Ja, solche Initiativen sind vorhanden. Wir engagieren uns aktiv in den Projekten «Stadtkaserne Frauenfeld» und «Digital & Innovation Campus» in Kreuzlingen mit dem Ziel, diese zu festen Standorten für unsere Dienstleistungen zu entwickeln. An diesen Standorten werden nicht nur Gründer anzutreffen sein, sondern auch etablierte Unternehmen. Ausserdem befinden sich noch weitere Initiativen in der Ideenphase. Dazu kann ich aber noch nichts verraten.

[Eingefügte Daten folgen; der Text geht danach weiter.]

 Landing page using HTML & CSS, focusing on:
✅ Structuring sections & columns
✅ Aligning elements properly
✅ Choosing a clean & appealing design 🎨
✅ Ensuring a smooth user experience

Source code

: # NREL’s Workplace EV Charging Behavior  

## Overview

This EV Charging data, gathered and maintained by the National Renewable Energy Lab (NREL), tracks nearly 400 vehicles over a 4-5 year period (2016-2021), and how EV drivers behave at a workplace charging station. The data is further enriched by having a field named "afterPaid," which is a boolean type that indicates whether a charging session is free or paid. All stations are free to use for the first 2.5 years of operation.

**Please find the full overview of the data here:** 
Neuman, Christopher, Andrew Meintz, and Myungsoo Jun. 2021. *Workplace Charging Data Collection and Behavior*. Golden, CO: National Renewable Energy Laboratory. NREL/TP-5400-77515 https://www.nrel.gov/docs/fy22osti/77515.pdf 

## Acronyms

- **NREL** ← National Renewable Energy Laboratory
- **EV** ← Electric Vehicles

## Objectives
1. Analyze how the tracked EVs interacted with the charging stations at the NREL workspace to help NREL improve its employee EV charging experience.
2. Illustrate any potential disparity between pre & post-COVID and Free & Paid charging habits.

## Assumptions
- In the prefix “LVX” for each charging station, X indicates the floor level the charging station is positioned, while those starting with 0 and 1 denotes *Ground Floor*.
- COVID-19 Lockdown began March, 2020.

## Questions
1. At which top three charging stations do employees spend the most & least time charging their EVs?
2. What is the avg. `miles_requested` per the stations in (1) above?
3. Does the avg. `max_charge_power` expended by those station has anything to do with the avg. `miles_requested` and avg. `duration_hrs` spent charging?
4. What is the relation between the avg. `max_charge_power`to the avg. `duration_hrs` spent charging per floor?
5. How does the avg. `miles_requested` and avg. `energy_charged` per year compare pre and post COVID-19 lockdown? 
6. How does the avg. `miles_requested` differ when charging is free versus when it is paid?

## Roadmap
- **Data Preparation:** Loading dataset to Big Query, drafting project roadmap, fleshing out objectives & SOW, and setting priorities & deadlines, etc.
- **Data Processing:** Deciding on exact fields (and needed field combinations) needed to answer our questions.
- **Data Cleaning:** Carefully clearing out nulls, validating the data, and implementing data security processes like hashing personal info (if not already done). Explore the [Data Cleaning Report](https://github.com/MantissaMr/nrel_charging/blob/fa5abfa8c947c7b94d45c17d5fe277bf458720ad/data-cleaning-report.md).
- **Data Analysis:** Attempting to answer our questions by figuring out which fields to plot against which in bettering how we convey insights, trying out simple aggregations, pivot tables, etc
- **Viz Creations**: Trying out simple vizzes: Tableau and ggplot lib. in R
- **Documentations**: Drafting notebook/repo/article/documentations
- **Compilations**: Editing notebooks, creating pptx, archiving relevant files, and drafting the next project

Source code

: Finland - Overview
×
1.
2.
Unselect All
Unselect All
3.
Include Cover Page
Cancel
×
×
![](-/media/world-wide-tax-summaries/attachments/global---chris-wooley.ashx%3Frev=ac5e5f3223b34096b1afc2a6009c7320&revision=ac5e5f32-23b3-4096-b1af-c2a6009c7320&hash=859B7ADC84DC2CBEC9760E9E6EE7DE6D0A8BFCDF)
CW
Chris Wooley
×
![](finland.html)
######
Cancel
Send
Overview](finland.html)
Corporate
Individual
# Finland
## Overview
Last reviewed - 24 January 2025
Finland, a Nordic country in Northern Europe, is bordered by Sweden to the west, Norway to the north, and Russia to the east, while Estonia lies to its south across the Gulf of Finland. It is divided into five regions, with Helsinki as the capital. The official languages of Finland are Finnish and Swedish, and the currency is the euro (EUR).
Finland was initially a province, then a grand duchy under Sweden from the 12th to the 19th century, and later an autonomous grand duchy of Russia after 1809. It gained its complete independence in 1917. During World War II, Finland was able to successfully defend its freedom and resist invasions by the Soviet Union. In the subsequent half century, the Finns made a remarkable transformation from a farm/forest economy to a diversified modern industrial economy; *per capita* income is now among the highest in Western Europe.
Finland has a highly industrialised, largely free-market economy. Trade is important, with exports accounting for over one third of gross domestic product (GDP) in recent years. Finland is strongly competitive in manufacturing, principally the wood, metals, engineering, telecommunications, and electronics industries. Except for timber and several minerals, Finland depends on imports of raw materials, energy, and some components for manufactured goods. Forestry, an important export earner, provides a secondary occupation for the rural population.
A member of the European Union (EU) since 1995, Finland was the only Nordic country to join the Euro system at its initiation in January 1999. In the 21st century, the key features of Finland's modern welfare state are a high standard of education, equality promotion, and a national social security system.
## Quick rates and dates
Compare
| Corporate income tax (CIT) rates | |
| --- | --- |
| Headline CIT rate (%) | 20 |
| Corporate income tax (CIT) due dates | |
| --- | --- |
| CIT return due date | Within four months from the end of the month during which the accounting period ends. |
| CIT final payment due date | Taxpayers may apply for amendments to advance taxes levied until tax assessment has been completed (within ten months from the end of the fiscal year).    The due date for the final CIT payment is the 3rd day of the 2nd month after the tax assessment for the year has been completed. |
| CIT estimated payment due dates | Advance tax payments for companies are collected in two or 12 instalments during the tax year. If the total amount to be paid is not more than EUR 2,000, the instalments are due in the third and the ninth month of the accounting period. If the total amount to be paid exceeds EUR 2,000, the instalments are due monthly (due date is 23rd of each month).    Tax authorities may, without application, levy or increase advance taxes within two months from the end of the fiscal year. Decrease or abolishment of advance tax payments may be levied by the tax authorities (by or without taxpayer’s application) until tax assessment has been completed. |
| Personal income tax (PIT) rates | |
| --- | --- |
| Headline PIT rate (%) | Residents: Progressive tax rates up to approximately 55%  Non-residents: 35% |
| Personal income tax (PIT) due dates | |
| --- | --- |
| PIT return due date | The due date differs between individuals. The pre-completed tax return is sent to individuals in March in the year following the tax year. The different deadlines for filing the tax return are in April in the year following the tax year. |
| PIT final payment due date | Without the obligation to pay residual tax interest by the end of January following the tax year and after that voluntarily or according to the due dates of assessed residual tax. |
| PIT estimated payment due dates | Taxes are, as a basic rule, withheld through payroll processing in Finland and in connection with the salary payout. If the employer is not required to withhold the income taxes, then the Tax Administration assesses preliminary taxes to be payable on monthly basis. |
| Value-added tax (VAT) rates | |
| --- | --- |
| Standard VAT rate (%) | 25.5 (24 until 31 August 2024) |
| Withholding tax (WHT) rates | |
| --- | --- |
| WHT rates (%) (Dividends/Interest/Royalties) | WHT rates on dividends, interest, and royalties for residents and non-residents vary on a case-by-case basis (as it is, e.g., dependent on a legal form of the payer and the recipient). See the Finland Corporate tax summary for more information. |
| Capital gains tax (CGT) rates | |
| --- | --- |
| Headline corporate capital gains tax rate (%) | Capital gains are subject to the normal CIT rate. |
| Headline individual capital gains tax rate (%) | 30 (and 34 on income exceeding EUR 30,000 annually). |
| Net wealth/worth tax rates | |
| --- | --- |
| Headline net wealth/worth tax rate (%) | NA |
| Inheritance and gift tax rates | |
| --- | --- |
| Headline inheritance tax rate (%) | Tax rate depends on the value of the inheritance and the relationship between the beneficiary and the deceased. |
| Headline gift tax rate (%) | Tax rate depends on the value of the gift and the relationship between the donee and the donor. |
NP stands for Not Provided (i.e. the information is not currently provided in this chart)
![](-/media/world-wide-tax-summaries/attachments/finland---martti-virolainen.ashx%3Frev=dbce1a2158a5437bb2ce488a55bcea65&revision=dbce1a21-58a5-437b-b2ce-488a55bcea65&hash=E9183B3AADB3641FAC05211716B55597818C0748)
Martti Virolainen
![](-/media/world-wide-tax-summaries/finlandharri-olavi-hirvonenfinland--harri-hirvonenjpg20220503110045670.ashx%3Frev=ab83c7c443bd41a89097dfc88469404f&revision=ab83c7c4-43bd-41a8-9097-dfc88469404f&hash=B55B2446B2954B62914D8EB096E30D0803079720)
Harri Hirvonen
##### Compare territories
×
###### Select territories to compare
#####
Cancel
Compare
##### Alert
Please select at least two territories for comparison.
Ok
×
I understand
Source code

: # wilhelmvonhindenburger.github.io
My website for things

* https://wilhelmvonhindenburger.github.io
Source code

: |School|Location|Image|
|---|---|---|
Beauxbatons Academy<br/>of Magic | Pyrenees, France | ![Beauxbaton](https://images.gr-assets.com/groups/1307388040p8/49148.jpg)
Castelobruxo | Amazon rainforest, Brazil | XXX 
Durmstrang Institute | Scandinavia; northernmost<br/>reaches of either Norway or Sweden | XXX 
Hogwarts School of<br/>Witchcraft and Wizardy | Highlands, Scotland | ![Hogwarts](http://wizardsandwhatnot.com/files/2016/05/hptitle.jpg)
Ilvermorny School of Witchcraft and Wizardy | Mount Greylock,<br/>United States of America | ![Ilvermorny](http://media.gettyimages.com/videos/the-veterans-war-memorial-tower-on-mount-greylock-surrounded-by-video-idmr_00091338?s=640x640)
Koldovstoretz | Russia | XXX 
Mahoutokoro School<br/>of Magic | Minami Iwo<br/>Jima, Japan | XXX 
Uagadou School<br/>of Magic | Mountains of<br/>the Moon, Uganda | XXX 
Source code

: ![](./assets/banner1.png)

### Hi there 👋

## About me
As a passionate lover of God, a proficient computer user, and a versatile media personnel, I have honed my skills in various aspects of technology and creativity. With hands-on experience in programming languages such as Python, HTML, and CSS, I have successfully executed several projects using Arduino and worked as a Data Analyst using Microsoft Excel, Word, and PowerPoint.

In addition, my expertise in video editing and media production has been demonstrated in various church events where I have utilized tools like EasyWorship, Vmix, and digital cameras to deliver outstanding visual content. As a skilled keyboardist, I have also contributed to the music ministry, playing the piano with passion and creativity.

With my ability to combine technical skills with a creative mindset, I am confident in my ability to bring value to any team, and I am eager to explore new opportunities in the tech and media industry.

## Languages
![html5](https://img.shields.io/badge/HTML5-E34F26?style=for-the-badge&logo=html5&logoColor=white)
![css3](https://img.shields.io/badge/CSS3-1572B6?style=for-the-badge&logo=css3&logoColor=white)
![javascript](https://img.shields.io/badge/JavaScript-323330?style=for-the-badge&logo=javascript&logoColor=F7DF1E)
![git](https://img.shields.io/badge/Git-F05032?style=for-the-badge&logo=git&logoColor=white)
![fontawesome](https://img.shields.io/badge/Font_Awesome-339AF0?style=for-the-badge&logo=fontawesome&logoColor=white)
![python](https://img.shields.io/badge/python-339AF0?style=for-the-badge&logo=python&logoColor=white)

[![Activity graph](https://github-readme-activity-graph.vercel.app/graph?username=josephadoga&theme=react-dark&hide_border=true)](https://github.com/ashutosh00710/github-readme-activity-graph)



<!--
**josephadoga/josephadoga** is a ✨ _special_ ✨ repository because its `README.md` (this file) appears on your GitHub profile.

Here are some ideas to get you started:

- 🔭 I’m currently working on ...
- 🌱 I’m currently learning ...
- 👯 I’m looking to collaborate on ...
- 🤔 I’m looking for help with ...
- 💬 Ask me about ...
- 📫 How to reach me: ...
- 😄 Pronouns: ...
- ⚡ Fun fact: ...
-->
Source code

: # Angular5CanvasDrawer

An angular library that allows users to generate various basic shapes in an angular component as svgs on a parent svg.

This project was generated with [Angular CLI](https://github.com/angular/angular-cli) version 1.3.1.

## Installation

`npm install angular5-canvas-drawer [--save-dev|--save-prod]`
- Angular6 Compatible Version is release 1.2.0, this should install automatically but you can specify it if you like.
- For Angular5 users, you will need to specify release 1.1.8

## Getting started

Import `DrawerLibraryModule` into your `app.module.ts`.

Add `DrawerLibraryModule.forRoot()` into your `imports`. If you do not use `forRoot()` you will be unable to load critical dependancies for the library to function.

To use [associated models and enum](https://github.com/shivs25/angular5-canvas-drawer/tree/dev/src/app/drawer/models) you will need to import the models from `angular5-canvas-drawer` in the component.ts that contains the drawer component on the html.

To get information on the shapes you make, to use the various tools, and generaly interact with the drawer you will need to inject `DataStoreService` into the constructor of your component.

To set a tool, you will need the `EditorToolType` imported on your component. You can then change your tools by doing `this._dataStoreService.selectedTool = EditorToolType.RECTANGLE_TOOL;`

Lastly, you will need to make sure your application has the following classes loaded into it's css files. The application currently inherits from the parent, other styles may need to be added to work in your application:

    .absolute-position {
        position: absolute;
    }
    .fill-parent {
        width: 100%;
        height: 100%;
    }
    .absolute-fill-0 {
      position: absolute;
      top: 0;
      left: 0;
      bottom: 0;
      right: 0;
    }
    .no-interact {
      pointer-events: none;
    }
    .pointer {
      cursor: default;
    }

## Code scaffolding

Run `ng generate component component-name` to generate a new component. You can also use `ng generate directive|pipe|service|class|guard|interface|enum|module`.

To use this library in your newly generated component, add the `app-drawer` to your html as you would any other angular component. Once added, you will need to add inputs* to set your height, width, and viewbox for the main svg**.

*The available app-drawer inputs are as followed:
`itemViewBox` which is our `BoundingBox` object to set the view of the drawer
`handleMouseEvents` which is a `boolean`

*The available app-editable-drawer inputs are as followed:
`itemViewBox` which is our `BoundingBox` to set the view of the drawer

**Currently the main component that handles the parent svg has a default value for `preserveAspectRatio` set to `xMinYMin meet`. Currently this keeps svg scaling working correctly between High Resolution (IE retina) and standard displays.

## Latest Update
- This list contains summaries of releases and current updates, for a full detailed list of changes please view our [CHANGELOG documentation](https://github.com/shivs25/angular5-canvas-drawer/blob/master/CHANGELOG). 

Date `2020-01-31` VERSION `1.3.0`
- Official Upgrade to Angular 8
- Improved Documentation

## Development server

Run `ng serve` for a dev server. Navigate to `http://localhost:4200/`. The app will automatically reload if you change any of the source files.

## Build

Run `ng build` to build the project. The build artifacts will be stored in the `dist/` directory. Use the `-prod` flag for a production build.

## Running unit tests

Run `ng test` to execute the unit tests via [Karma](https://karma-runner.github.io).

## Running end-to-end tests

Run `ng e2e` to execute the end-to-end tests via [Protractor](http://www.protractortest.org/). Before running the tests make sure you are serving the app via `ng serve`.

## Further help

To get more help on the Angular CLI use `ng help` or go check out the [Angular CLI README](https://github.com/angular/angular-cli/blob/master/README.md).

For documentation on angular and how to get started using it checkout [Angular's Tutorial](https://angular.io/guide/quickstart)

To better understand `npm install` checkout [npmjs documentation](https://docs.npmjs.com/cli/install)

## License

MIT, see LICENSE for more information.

Welche Pläne haben Sie für die Zukunft?
Das Startnetzwerk hat sich von bescheidenen Anfängen zu einer essenziellen Ressource für Gründer entwickelt. Diese Entwicklung möchten wir vorantreiben und unser Angebot schärfen, um die Sichtbarkeit des Gründerstandorts Thurgau zu erhöhen. Dies umfasst massgeschneiderte Dienstleistungen in den Bereichen Beratung, Workshops und Coaching sowie die Förderung des Netzwerks. Die beiden neuen Standorte Frauenfeld und Kreuzlingen sind dabei wesentliche Bestandteile. Sie werden unter anderem als Plattformen für Wissenstransfer und Austausch dienen.